Task
Down to the final line, return the records unchanged.

+++ Information shown

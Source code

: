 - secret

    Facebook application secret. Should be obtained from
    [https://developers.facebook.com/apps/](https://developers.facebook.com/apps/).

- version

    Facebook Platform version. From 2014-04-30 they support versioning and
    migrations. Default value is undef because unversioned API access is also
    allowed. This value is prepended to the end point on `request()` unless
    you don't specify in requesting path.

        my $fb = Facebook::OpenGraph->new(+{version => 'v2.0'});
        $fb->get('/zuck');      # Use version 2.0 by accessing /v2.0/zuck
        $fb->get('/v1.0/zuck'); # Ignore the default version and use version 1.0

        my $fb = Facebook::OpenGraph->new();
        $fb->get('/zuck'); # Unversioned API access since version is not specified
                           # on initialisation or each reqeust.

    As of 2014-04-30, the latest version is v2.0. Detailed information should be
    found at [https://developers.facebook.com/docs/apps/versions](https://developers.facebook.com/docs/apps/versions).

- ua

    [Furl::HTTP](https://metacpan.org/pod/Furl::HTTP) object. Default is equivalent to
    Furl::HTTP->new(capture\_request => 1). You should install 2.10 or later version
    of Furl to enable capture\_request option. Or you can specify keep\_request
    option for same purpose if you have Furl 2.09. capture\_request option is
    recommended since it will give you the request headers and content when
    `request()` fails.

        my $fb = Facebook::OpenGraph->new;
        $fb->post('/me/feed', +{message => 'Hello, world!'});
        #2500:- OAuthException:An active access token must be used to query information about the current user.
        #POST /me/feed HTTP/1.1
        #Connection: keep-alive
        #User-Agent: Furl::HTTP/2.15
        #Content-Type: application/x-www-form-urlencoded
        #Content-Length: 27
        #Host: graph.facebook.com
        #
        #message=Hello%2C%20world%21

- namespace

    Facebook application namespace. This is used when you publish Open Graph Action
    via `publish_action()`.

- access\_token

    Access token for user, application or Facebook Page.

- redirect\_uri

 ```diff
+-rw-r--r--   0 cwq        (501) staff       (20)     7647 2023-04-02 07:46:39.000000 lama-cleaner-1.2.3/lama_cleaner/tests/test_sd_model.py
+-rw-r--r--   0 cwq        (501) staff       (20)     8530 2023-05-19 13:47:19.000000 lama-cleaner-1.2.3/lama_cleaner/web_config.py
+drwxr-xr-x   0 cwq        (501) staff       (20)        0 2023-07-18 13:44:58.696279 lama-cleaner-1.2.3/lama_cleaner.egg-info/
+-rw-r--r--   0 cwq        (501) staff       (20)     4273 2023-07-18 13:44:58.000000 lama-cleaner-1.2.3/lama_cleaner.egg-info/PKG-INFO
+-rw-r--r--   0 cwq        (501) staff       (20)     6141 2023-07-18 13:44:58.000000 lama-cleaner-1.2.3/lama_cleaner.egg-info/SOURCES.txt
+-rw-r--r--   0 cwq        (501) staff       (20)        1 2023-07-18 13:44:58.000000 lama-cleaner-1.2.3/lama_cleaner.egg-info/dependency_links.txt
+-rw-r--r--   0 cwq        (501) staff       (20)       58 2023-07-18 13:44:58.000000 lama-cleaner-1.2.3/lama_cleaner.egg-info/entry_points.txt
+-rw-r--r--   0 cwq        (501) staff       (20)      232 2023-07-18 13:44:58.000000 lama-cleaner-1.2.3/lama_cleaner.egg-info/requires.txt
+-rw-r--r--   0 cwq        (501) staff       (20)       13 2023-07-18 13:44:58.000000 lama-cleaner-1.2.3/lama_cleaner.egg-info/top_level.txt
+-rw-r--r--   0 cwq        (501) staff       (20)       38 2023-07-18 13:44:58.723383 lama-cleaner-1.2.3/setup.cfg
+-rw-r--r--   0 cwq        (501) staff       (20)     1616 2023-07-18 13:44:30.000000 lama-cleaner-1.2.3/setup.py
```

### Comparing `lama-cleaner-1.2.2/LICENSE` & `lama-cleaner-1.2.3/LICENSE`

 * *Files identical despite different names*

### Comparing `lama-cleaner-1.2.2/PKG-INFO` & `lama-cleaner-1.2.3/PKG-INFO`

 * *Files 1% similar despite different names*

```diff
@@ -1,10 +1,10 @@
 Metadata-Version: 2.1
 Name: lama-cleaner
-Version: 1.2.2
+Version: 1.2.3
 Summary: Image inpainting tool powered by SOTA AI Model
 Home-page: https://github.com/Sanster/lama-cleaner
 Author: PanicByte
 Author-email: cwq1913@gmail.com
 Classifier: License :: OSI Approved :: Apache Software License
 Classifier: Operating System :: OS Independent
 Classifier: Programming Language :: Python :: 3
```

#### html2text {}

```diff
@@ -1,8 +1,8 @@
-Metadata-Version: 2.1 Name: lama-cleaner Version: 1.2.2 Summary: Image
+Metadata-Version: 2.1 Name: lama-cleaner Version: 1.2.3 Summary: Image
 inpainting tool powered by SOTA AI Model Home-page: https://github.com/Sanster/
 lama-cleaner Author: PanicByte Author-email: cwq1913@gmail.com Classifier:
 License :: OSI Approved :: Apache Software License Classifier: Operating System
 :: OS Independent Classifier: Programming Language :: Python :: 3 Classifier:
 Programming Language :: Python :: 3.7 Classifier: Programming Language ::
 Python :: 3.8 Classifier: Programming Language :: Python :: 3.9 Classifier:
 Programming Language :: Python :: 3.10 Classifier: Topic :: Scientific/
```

++++++

Result of the task
Source code

: - secret

    Facebook application secret. Should be obtained from
    [https://developers.facebook.com/apps/](https://developers.facebook.com/apps/).

- version

    Facebook Platform version. From 2014-04-30 they support versioning and
    migrations. Default value is undef because unversioned API access is also
    allowed. This value is prepended to the end point on `request()` unless
    you don't specify in requesting path.

        my $fb = Facebook::OpenGraph->new(+{version => 'v2.0'});
        $fb->get('/zuck');      # Use version 2.0 by accessing /v2.0/zuck
        $fb->get('/v1.0/zuck'); # Ignore the default version and use version 1.0

        my $fb = Facebook::OpenGraph->new();
        $fb->get('/zuck'); # Unversioned API access since version is not specified
                           # on initialisation or each reqeust.

    As of 2014-04-30, the latest version is v2.0. Detailed information should be
    found at [https://developers.facebook.com/docs/apps/versions](https://developers.facebook.com/docs/apps/versions).

- ua

    [Furl::HTTP](https://metacpan.org/pod/Furl::HTTP) object. Default is equivalent to
    Furl::HTTP->new(capture\_request => 1). You should install 2.10 or later version
    of Furl to enable capture\_request option. Or you can specify keep\_request
    option for same purpose if you have Furl 2.09. capture\_request option is
    recommended since it will give you the request headers and content when
    `request()` fails.

        my $fb = Facebook::OpenGraph->new;
        $fb->post('/me/feed', +{message => 'Hello, world!'});
        #2500:- OAuthException:An active access token must be used to query information about the current user.
        #POST /me/feed HTTP/1.1
        #Connection: keep-alive
        #User-Agent: Furl::HTTP/2.15
        #Content-Type: application/x-www-form-urlencoded
        #Content-Length: 27
        #Host: graph.facebook.com
        #
        #message=Hello%2C%20world%21

- namespace

    Facebook application namespace. This is used when you publish Open Graph Action
    via `publish_action()`.

- access\_token

    Access token for user, application or Facebook Page.

- redirect\_uri

 ```diff
+-rw-r--r--   0 cwq        (501) staff       (20)     7647 2023-04-02 07:46:39.000000 lama-cleaner-1.2.3/lama_cleaner/tests/test_sd_model.py
+-rw-r--r--   0 cwq        (501) staff       (20)     8530 2023-05-19 13:47:19.000000 lama-cleaner-1.2.3/lama_cleaner/web_config.py
+drwxr-xr-x   0 cwq        (501) staff       (20)        0 2023-07-18 13:44:58.696279 lama-cleaner-1.2.3/lama_cleaner.egg-info/
+-rw-r--r--   0 cwq        (501) staff       (20)     4273 2023-07-18 13:44:58.000000 lama-cleaner-1.2.3/lama_cleaner.egg-info/PKG-INFO
+-rw-r--r--   0 cwq        (501) staff       (20)     6141 2023-07-18 13:44:58.000000 lama-cleaner-1.2.3/lama_cleaner.egg-info/SOURCES.txt
+-rw-r--r--   0 cwq        (501) staff       (20)        1 2023-07-18 13:44:58.000000 lama-cleaner-1.2.3/lama_cleaner.egg-info/dependency_links.txt
+-rw-r--r--   0 cwq        (501) staff       (20)       58 2023-07-18 13:44:58.000000 lama-cleaner-1.2.3/lama_cleaner.egg-info/entry_points.txt
+-rw-r--r--   0 cwq        (501) staff       (20)      232 2023-07-18 13:44:58.000000 lama-cleaner-1.2.3/lama_cleaner.egg-info/requires.txt
+-rw-r--r--   0 cwq        (501) staff       (20)       13 2023-07-18 13:44:58.000000 lama-cleaner-1.2.3/lama_cleaner.egg-info/top_level.txt
+-rw-r--r--   0 cwq        (501) staff       (20)       38 2023-07-18 13:44:58.723383 lama-cleaner-1.2.3/setup.cfg
+-rw-r--r--   0 cwq        (501) staff       (20)     1616 2023-07-18 13:44:30.000000 lama-cleaner-1.2.3/setup.py
```

### Comparing `lama-cleaner-1.2.2/LICENSE` & `lama-cleaner-1.2.3/LICENSE`

 * *Files identical despite different names*

### Comparing `lama-cleaner-1.2.2/PKG-INFO` & `lama-cleaner-1.2.3/PKG-INFO`

 * *Files 1% similar despite different names*

```diff
@@ -1,10 +1,10 @@
 Metadata-Version: 2.1
 Name: lama-cleaner
-Version: 1.2.2
+Version: 1.2.3
 Summary: Image inpainting tool powered by SOTA AI Model
 Home-page: https://github.com/Sanster/lama-cleaner
 Author: PanicByte
 Author-email: cwq1913@gmail.com
 Classifier: License :: OSI Approved :: Apache Software License
 Classifier: Operating System :: OS Independent
 Classifier: Programming Language :: Python :: 3
```

#### html2text {}

```diff
@@ -1,8 +1,8 @@
-Metadata-Version: 2.1 Name: lama-cleaner Version: 1.2.2 Summary: Image
+Metadata-Version: 2.1 Name: lama-cleaner Version: 1.2.3 Summary: Image
 inpainting tool powered by SOTA AI Model Home-page: https://github.com/Sanster/
 lama-cleaner Author: PanicByte Author-email: cwq1913@gmail.com Classifier:
 License :: OSI Approved :: Apache Software License Classifier: Operating System
 :: OS Independent Classifier: Programming Language :: Python :: 3 Classifier:
 Programming Language :: Python :: 3.7 Classifier: Programming Language ::
 Python :: 3.8 Classifier: Programming Language :: Python :: 3.9 Classifier:
 Programming Language :: Python :: 3.10 Classifier: Topic :: Scientific/
```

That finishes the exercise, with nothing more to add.